Instructive role of DRG neurons in derivation of schwann cells from bone marrow stromal cells

Abstract

Our strategy in in vitro differentiation of Schwann cells from bone marrow stromal cells (BMSCs) of adult rats exploits purified embryonic dorsal root ganglia (DRG) neurons to co-culture with Schwann cell-like cells (SCLCs) derived from BMSCs. We hypothesize that juxtacrine signaling cues provided by DRG neurons mediate the commitment to the Schwann cell fate. In search of the signals, we found that both Notch ligands and neuregulin-1 type III were localized on the surface of DRG neurons.
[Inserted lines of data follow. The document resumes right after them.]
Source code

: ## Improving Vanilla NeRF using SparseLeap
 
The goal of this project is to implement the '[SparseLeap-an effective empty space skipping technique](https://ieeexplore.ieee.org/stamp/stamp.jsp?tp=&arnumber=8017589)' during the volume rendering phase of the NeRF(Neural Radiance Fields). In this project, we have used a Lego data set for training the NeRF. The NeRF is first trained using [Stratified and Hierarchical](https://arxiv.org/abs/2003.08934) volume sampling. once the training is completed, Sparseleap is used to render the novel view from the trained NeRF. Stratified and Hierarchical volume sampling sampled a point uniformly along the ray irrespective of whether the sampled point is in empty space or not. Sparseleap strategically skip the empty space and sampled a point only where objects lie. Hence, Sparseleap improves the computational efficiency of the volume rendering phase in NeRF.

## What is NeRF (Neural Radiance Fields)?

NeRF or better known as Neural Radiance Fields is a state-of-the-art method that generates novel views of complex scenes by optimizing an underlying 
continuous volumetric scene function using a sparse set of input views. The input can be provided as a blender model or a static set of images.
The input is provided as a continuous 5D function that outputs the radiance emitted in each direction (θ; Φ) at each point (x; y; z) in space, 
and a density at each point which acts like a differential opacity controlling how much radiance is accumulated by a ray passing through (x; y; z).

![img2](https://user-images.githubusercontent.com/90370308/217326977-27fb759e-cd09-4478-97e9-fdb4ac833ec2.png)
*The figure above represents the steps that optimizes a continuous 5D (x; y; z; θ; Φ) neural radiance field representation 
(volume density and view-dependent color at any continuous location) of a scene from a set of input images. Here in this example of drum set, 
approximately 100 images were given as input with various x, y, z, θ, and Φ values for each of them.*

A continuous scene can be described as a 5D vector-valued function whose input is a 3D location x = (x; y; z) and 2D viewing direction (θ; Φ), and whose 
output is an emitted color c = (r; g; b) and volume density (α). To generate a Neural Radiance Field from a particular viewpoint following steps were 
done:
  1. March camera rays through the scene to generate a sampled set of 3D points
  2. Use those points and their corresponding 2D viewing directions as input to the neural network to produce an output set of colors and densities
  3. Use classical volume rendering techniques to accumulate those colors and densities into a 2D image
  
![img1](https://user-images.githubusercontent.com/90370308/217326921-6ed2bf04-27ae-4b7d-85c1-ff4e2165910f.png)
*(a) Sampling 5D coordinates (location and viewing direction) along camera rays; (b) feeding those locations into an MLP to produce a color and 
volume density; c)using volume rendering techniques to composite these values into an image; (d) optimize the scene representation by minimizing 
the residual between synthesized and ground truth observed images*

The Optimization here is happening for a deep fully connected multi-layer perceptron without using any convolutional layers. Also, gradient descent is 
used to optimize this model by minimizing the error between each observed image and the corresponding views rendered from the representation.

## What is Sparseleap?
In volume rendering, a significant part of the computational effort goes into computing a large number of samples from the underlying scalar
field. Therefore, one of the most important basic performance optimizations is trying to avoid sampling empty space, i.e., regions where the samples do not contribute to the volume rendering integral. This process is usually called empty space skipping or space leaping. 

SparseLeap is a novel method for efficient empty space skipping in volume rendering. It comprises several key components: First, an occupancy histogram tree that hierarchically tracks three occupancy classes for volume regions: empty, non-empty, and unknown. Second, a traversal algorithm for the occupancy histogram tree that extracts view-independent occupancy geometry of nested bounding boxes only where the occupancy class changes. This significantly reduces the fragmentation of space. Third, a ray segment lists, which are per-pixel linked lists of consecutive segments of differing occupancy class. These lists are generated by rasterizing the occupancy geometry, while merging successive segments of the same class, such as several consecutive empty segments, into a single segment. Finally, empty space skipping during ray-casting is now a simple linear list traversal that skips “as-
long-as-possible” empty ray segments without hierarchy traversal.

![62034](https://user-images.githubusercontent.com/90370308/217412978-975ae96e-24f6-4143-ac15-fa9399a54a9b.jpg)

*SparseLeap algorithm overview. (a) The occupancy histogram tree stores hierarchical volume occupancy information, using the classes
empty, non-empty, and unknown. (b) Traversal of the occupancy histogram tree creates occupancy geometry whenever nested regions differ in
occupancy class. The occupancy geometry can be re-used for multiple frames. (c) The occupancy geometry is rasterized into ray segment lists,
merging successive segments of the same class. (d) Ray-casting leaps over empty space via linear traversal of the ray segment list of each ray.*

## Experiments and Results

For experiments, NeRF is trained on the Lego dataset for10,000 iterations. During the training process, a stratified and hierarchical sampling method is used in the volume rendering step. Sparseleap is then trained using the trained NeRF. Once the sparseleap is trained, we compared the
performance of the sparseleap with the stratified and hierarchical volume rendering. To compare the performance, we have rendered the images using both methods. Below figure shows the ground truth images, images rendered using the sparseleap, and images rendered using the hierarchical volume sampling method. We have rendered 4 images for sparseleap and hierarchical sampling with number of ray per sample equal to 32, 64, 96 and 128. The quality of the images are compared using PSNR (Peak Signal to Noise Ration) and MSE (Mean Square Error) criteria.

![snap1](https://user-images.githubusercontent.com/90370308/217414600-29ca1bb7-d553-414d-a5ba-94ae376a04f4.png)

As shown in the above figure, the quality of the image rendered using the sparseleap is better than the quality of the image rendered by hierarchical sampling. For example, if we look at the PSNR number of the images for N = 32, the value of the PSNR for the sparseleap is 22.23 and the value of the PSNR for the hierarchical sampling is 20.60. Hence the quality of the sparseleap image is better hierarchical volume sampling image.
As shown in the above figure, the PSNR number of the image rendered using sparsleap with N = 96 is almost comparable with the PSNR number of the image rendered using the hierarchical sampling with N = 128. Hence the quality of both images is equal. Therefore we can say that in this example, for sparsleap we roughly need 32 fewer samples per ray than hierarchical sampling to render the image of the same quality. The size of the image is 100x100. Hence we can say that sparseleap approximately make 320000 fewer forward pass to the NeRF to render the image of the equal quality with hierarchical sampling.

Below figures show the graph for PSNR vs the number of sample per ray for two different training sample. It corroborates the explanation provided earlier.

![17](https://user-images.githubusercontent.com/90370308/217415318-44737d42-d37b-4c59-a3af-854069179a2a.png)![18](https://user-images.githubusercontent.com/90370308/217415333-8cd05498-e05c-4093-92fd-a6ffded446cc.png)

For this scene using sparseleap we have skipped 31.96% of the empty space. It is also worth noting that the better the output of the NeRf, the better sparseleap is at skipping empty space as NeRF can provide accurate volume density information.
Notch-1 receptor was detectable on the surface of SCLCs, but the ErbB2/3 heterodimeric receptors of neuregulin were barely detectable. In cocultures, Notch ligand-receptor interaction between DRG neurons and SCLCs led to an increase in ErbB2/B3 expression in SCLCs and eventual attainment of the Schwann cell fate. Treatment of co-cultures with Notch inhibitor DAPT in SCLCs deterred not only the increase in ErbB2/3 expression, but also the progress of SCLCs to the Schwann cell fate. Taken together, the juxtacrine signalling via Notch contribute to the upregulation of ErbB receptors for neuregulin-driven commitment of SCLCs to the Schwann cell fate.